Hello,
I'm sorry if this is a recurrent question but the more I read the more I get confused!
I have RNA-seq data from patients for which I have cells either "control" (CT) or "stimulated" (S). So for each patient, I have extracted a cell type and I'm comparing 2 treatments. If I want to analyze for deferentially expressed genes between CT and S, accounting for the patient effect, what design should I use ?
I have seen different ways of doing this in Limma, EdgeR and DESeq2 manuals. My opinion was that I should use:
design=model.matrix(~patient+treatment)
but I have been told that another way to go would be:
design=model.matrix(~0+treatment+patient)
which should (I thought) be the same as above, except here I have to use the function makeContrasts
as an additional step. But the 2 models give me different results!
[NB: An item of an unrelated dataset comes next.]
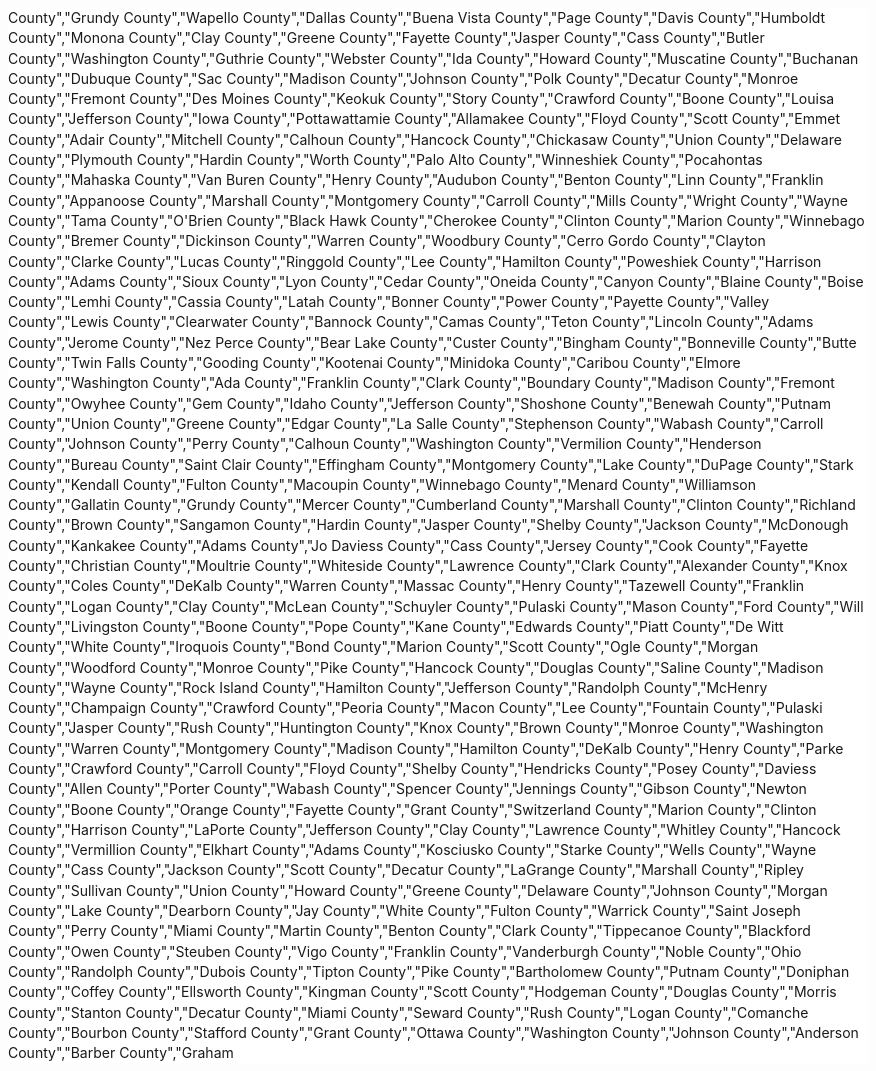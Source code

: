 County","Grundy County","Wapello County","Dallas County","Buena Vista County","Page County","Davis County","Humboldt County","Monona County","Clay County","Greene County","Fayette County","Jasper County","Cass County","Butler County","Washington County","Guthrie County","Webster County","Ida County","Howard County","Muscatine County","Buchanan County","Dubuque County","Sac County","Madison County","Johnson County","Polk County","Decatur County","Monroe County","Fremont County","Des Moines County","Keokuk County","Story County","Crawford County","Boone County","Louisa County","Jefferson County","Iowa County","Pottawattamie County","Allamakee County","Floyd County","Scott County","Emmet County","Adair County","Mitchell County","Calhoun County","Hancock County","Chickasaw County","Union County","Delaware County","Plymouth County","Hardin County","Worth County","Palo Alto County","Winneshiek County","Pocahontas County","Mahaska County","Van Buren County","Henry County","Audubon County","Benton County","Linn County","Franklin County","Appanoose County","Marshall County","Montgomery County","Carroll County","Mills County","Wright County","Wayne County","Tama County","O'Brien County","Black Hawk County","Cherokee County","Clinton County","Marion County","Winnebago County","Bremer County","Dickinson County","Warren County","Woodbury County","Cerro Gordo County","Clayton County","Clarke County","Lucas County","Ringgold County","Lee County","Hamilton County","Poweshiek County","Harrison County","Adams County","Sioux County","Lyon County","Cedar County","Oneida County","Canyon County","Blaine County","Boise County","Lemhi County","Cassia County","Latah County","Bonner County","Power County","Payette County","Valley County","Lewis County","Clearwater County","Bannock County","Camas County","Teton County","Lincoln County","Adams County","Jerome County","Nez Perce County","Bear Lake County","Custer County","Bingham County","Bonneville County","Butte County","Twin Falls County","Gooding County","Kootenai County","Minidoka County","Caribou County","Elmore County","Washington County","Ada County","Franklin County","Clark County","Boundary County","Madison County","Fremont County","Owyhee County","Gem County","Idaho County","Jefferson County","Shoshone County","Benewah County","Putnam County","Union County","Greene County","Edgar County","La Salle County","Stephenson County","Wabash County","Carroll County","Johnson County","Perry County","Calhoun County","Washington County","Vermilion County","Henderson County","Bureau County","Saint Clair County","Effingham County","Montgomery County","Lake County","DuPage County","Stark County","Kendall County","Fulton County","Macoupin County","Winnebago County","Menard County","Williamson County","Gallatin County","Grundy County","Mercer County","Cumberland County","Marshall County","Clinton County","Richland County","Brown County","Sangamon County","Hardin County","Jasper County","Shelby County","Jackson County","McDonough County","Kankakee County","Adams County","Jo Daviess County","Cass County","Jersey County","Cook County","Fayette County","Christian County","Moultrie County","Whiteside County","Lawrence County","Clark County","Alexander County","Knox County","Coles County","DeKalb County","Warren County","Massac County","Henry County","Tazewell County","Franklin County","Logan County","Clay County","McLean County","Schuyler County","Pulaski County","Mason County","Ford County","Will County","Livingston County","Boone County","Pope County","Kane County","Edwards County","Piatt County","De Witt County","White County","Iroquois County","Bond County","Marion County","Scott County","Ogle County","Morgan County","Woodford County","Monroe County","Pike County","Hancock County","Douglas County","Saline County","Madison County","Wayne County","Rock Island County","Hamilton County","Jefferson County","Randolph County","McHenry County","Champaign County","Crawford County","Peoria County","Macon County","Lee County","Fountain County","Pulaski County","Jasper County","Rush County","Huntington County","Knox County","Brown County","Monroe County","Washington County","Warren County","Montgomery County","Madison County","Hamilton County","DeKalb County","Henry County","Parke County","Crawford County","Carroll County","Floyd County","Shelby County","Hendricks County","Posey County","Daviess County","Allen County","Porter County","Wabash County","Spencer County","Jennings County","Gibson County","Newton County","Boone County","Orange County","Fayette County","Grant County","Switzerland County","Marion County","Clinton County","Harrison County","LaPorte County","Jefferson County","Clay County","Lawrence County","Whitley County","Hancock County","Vermillion County","Elkhart County","Adams County","Kosciusko County","Starke County","Wells County","Wayne County","Cass County","Jackson County","Scott County","Decatur County","LaGrange County","Marshall County","Ripley County","Sullivan County","Union County","Howard County","Greene County","Delaware County","Johnson County","Morgan County","Lake County","Dearborn County","Jay County","White County","Fulton County","Warrick County","Saint Joseph County","Perry County","Miami County","Martin County","Benton County","Clark County","Tippecanoe County","Blackford County","Owen County","Steuben County","Vigo County","Franklin County","Vanderburgh County","Noble County","Ohio County","Randolph County","Dubois County","Tipton County","Pike County","Bartholomew County","Putnam County","Doniphan County","Coffey County","Ellsworth County","Kingman County","Scott County","Hodgeman County","Douglas County","Morris County","Stanton County","Decatur County","Miami County","Seward County","Rush County","Logan County","Comanche County","Bourbon County","Stafford County","Grant County","Ottawa County","Washington County","Johnson County","Anderson County","Barber County","Graham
Another issue I have is that I have a huge variability in the read/sample for this data set, i.e. ranging from 6M reads to 30M. Even after normalization for library size and using the function voomWithQualityWeights
(in Limma) I still get a library size effect, since I clearly see that my samples cluster together (in a heatmap for example) depending on their amount of total reads. Plus, if I look at the FPKM values of house keeping genes (using this ref. : http://www.sciencedirect.com/science/article/pii/S0168952513000899) I can see differential expression across samples, correlating with library size, even after filtering and normalization. Any idea if there is a way to correct for this?
Many thanks for your help!
Kind regards,
Christophe
If you want package maintainers to respond to this, you'll need to put the package names as tags.
Thanks Aaron, I'm going to tag some but the thing is (I think) the theory behind the design formula should be independent of the package (same principle whether you use limma or DESeq2 for example).